Книга воспоминаний о Пушкине - [60]

Шрифт
Интервал

В другой раз в Смоленске, под‘ехав на извозчике к одному знакомому дому, Глинка слез с дрожек, снял с себя сюртук, который был надет поверх фрака, положил на экипаж и пошёл по лестнице. Когда он вышел из дому, ни сюртука, ни извозчика не было. Он отправился в полицию, чтобы об‘явить о пропаже. «Извольте, говорят ему, взять в казначействе гербовой лист в 50 к., и мы напишем об‘явление». — Как, у меня украли, да я ещё и деньги должен платить? возразил Глинка и прямо отсюда пошёл на биржу, где стоят извозчики; посмотрел — вора не было. «Послушайте, братцы, сказал он им; вот что со мною случилось, вот приметы вашего товарища, найдите мой сюртук; я живу там-то, зовут меня Сергей Николаевич Глинка». — Знаем, знаем, батюшка! закричали извозчики. На другой день сюртук был найден и вор приведён. Глинка сделал приличное наставление виновному, надел сюртук и отправился в полицию. «Извольте видеть, сказал он с довольным видом: полтины не платил, просьбы не писал, а сюртук на мне; а я не полицмейстер!»

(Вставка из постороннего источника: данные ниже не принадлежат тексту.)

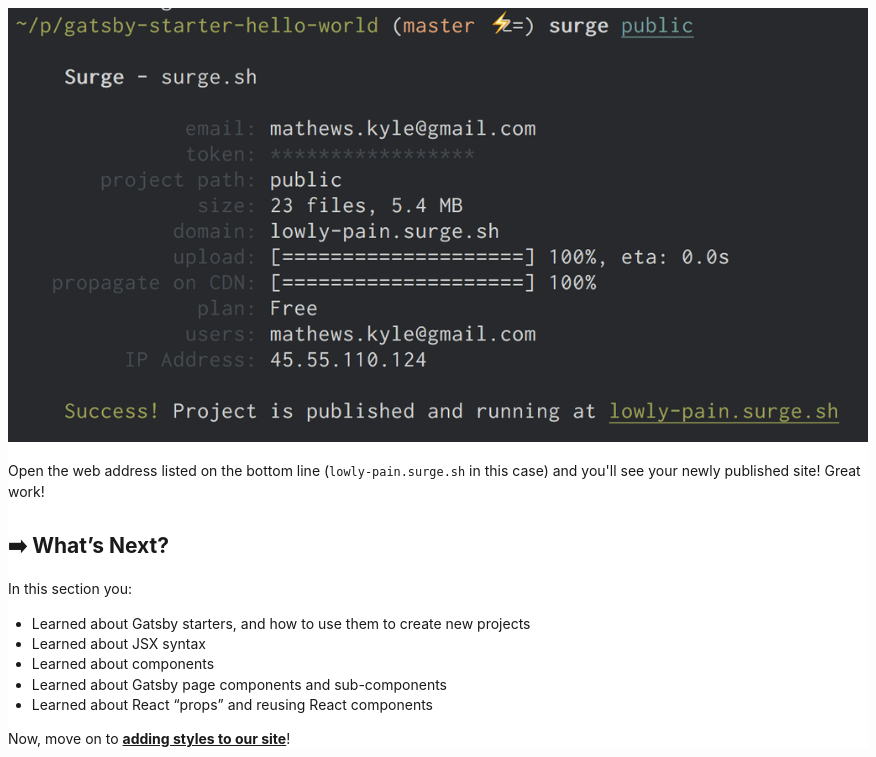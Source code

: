 ![Screenshot of publishing Gatsby site with Surge](surge-deployment.png)

Open the web address listed on the bottom line (`lowly-pain.surge.sh` in this case) and you'll see your newly published site! Great work!

## ➡️ What’s Next?

In this section you:

- Learned about Gatsby starters, and how to use them to create new projects
- Learned about JSX syntax
- Learned about components
- Learned about Gatsby page components and sub-components
- Learned about React “props” and reusing React components

Now, move on to [**adding styles to our site**](/tutorial/part-two/)!
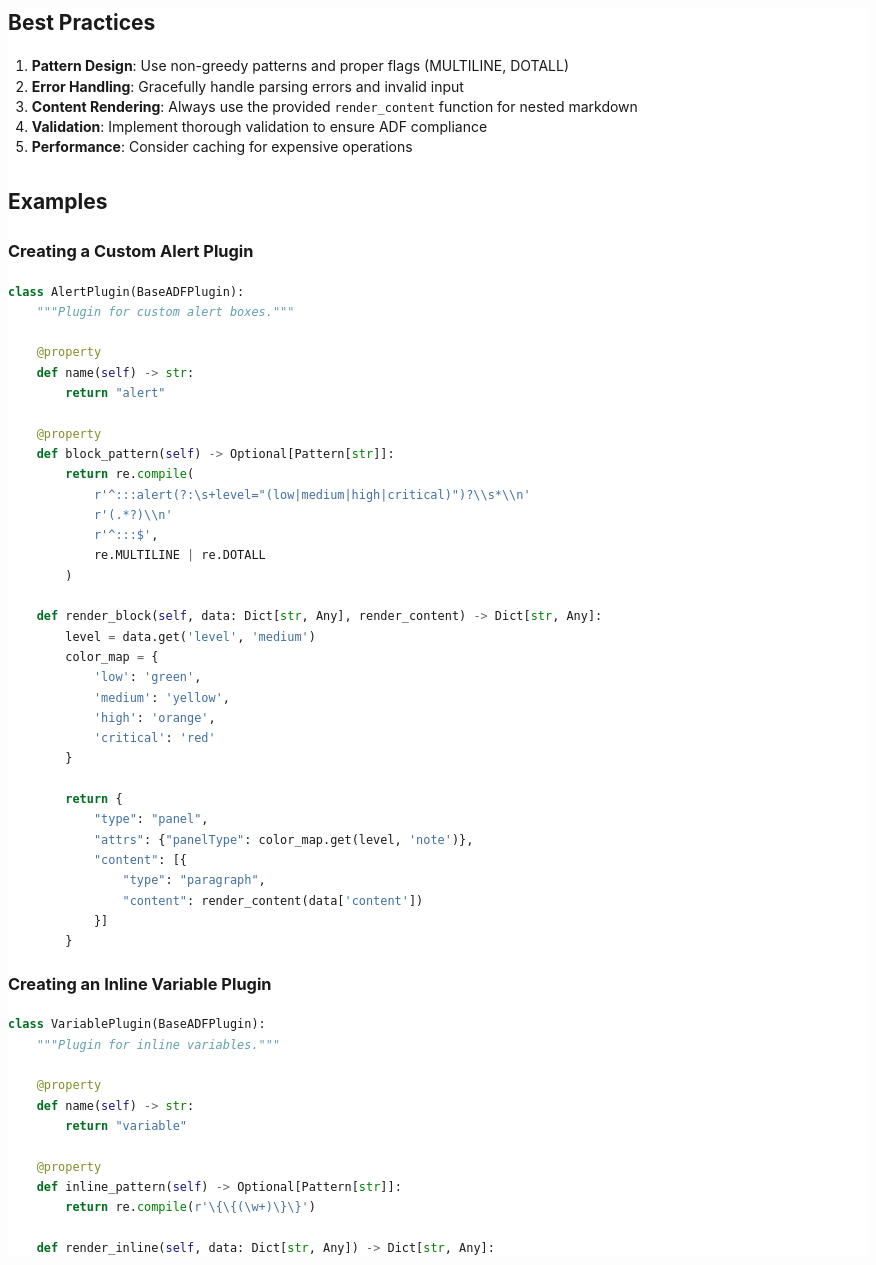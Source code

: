 ## Best Practices

1. **Pattern Design**: Use non-greedy patterns and proper flags (MULTILINE, DOTALL)
2. **Error Handling**: Gracefully handle parsing errors and invalid input
3. **Content Rendering**: Always use the provided `render_content` function for nested markdown
4. **Validation**: Implement thorough validation to ensure ADF compliance
5. **Performance**: Consider caching for expensive operations

## Examples

### Creating a Custom Alert Plugin

```python
class AlertPlugin(BaseADFPlugin):
    """Plugin for custom alert boxes."""
    
    @property
    def name(self) -> str:
        return "alert"
    
    @property
    def block_pattern(self) -> Optional[Pattern[str]]:
        return re.compile(
            r'^:::alert(?:\s+level="(low|medium|high|critical)")?\\s*\\n'
            r'(.*?)\\n'
            r'^:::$',
            re.MULTILINE | re.DOTALL
        )
    
    def render_block(self, data: Dict[str, Any], render_content) -> Dict[str, Any]:
        level = data.get('level', 'medium')
        color_map = {
            'low': 'green',
            'medium': 'yellow', 
            'high': 'orange',
            'critical': 'red'
        }
        
        return {
            "type": "panel",
            "attrs": {"panelType": color_map.get(level, 'note')},
            "content": [{
                "type": "paragraph",
                "content": render_content(data['content'])
            }]
        }
```

### Creating an Inline Variable Plugin

```python
class VariablePlugin(BaseADFPlugin):
    """Plugin for inline variables."""
    
    @property
    def name(self) -> str:
        return "variable"
    
    @property
    def inline_pattern(self) -> Optional[Pattern[str]]:
        return re.compile(r'\{\{(\w+)\}\}')
    
    def render_inline(self, data: Dict[str, Any]) -> Dict[str, Any]:
```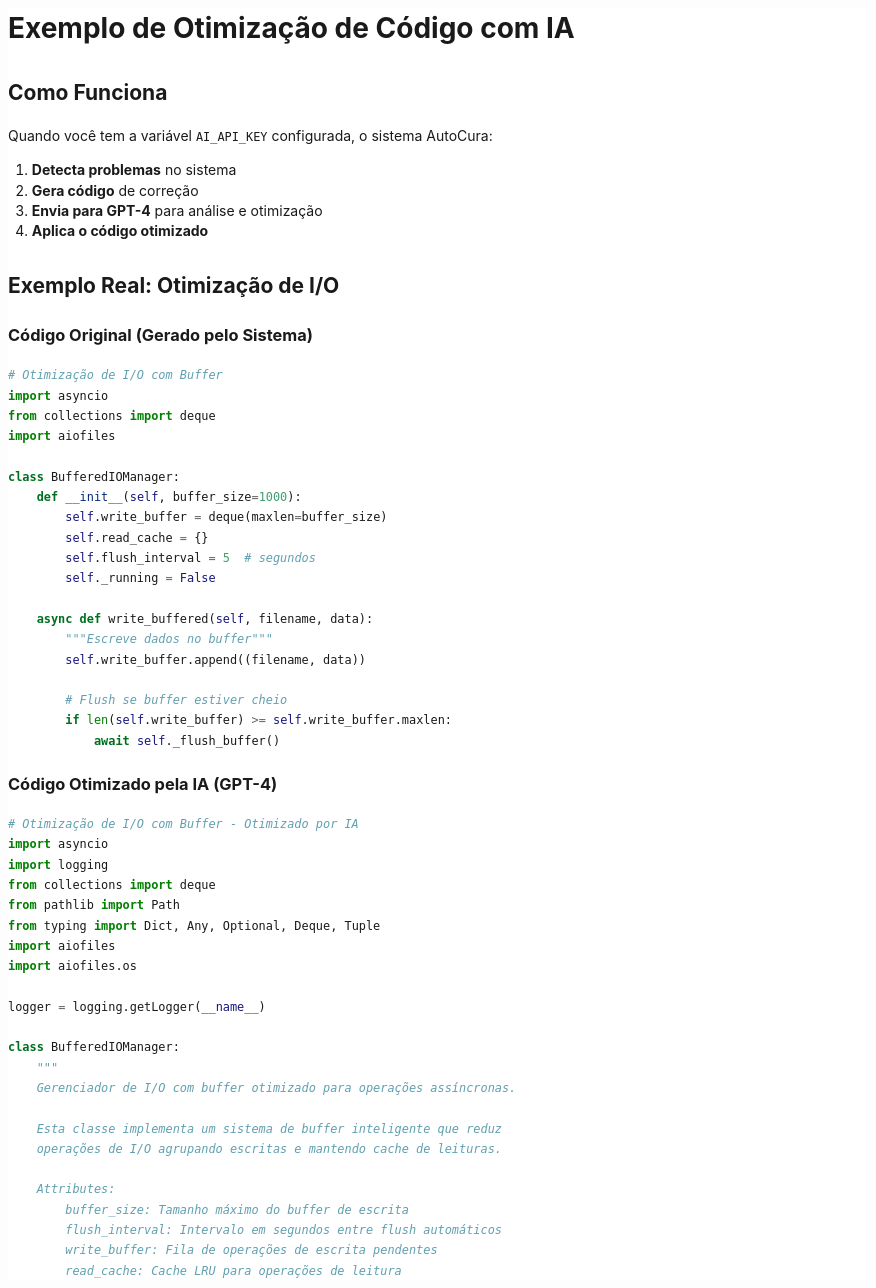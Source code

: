 # Exemplo de Otimização de Código com IA

## Como Funciona

Quando você tem a variável `AI_API_KEY` configurada, o sistema AutoCura:

1. **Detecta problemas** no sistema
2. **Gera código** de correção
3. **Envia para GPT-4** para análise e otimização
4. **Aplica o código otimizado**

## Exemplo Real: Otimização de I/O

### Código Original (Gerado pelo Sistema)

```python
# Otimização de I/O com Buffer
import asyncio
from collections import deque
import aiofiles

class BufferedIOManager:
    def __init__(self, buffer_size=1000):
        self.write_buffer = deque(maxlen=buffer_size)
        self.read_cache = {}
        self.flush_interval = 5  # segundos
        self._running = False
    
    async def write_buffered(self, filename, data):
        """Escreve dados no buffer"""
        self.write_buffer.append((filename, data))
        
        # Flush se buffer estiver cheio
        if len(self.write_buffer) >= self.write_buffer.maxlen:
            await self._flush_buffer()
```

### Código Otimizado pela IA (GPT-4)

```python
# Otimização de I/O com Buffer - Otimizado por IA
import asyncio
import logging
from collections import deque
from pathlib import Path
from typing import Dict, Any, Optional, Deque, Tuple
import aiofiles
import aiofiles.os

logger = logging.getLogger(__name__)

class BufferedIOManager:
    """
    Gerenciador de I/O com buffer otimizado para operações assíncronas.
    
    Esta classe implementa um sistema de buffer inteligente que reduz
    operações de I/O agrupando escritas e mantendo cache de leituras.
    
    Attributes:
        buffer_size: Tamanho máximo do buffer de escrita
        flush_interval: Intervalo em segundos entre flush automáticos
        write_buffer: Fila de operações de escrita pendentes
        read_cache: Cache LRU para operações de leitura
```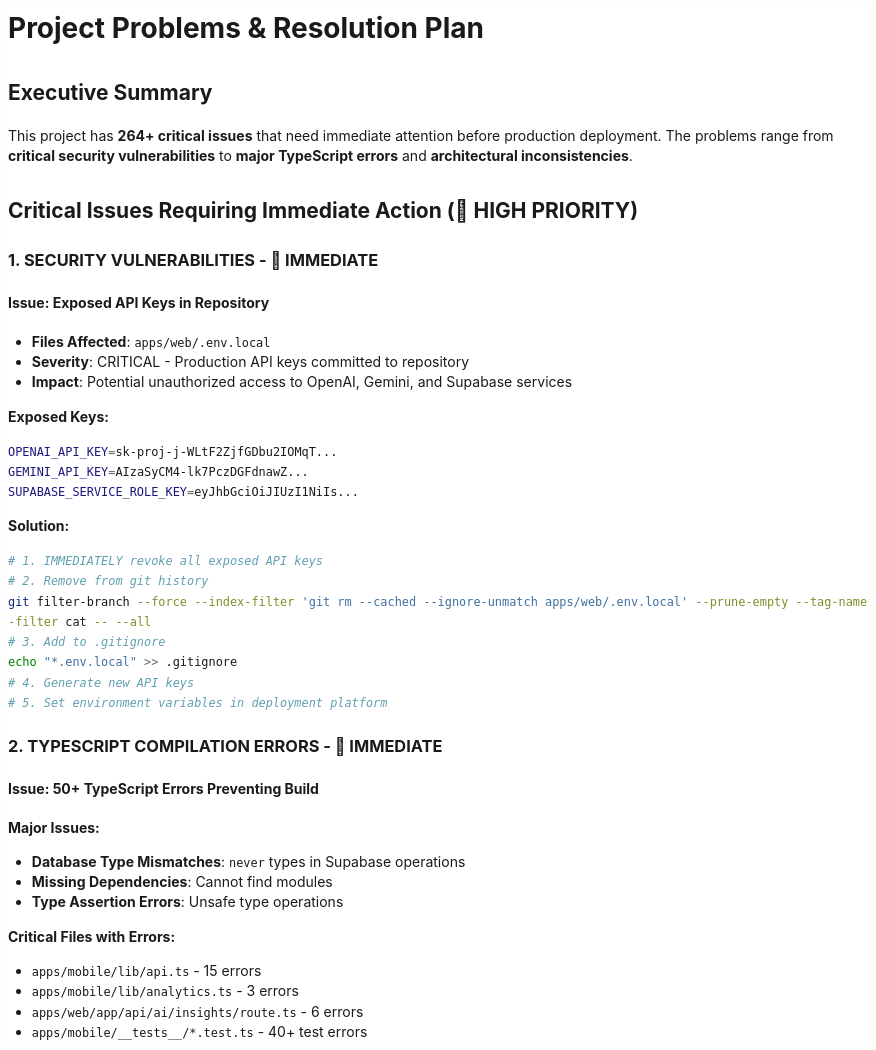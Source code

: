 # Project Problems & Resolution Plan

## Executive Summary

This project has **264+ critical issues** that need immediate attention before production deployment. The problems range from **critical security vulnerabilities** to **major TypeScript errors** and **architectural inconsistencies**.

## Critical Issues Requiring Immediate Action (🚨 HIGH PRIORITY)

### 1. **SECURITY VULNERABILITIES - 🚨 IMMEDIATE**

#### Issue: Exposed API Keys in Repository
- **Files Affected**: `apps/web/.env.local`
- **Severity**: CRITICAL - Production API keys committed to repository
- **Impact**: Potential unauthorized access to OpenAI, Gemini, and Supabase services

**Exposed Keys:**
```bash
OPENAI_API_KEY=sk-proj-j-WLtF2ZjfGDbu2IOMqT...
GEMINI_API_KEY=AIzaSyCM4-lk7PczDGFdnawZ...
SUPABASE_SERVICE_ROLE_KEY=eyJhbGciOiJIUzI1NiIs...
```

**Solution:**
```bash
# 1. IMMEDIATELY revoke all exposed API keys
# 2. Remove from git history
git filter-branch --force --index-filter 'git rm --cached --ignore-unmatch apps/web/.env.local' --prune-empty --tag-name-filter cat -- --all
# 3. Add to .gitignore
echo "*.env.local" >> .gitignore
# 4. Generate new API keys
# 5. Set environment variables in deployment platform
```

### 2. **TYPESCRIPT COMPILATION ERRORS - 🚨 IMMEDIATE**

#### Issue: 50+ TypeScript Errors Preventing Build
**Major Issues:**
- **Database Type Mismatches**: `never` types in Supabase operations
- **Missing Dependencies**: Cannot find modules
- **Type Assertion Errors**: Unsafe type operations

**Critical Files with Errors:**
- `apps/mobile/lib/api.ts` - 15 errors
- `apps/mobile/lib/analytics.ts` - 3 errors  
- `apps/web/app/api/ai/insights/route.ts` - 6 errors
- `apps/mobile/__tests__/*.test.ts` - 40+ test errors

После того он скоро уехал из нашей стороны, но иногда писал ко мне. Последнее его письмо оканчивалось этими стихами:

Да охраняет провиденье
Любовь и дружбу твоих дней,
В моей судьбе мне утешенье
Счастливый быт моих друзей.

Под конец жизни Сергей Николаевич ослеп и умер в преклонных летах.

19. В. Науменков. «По поводу двух эпиграмм Пушкина на Ф. Булгарина».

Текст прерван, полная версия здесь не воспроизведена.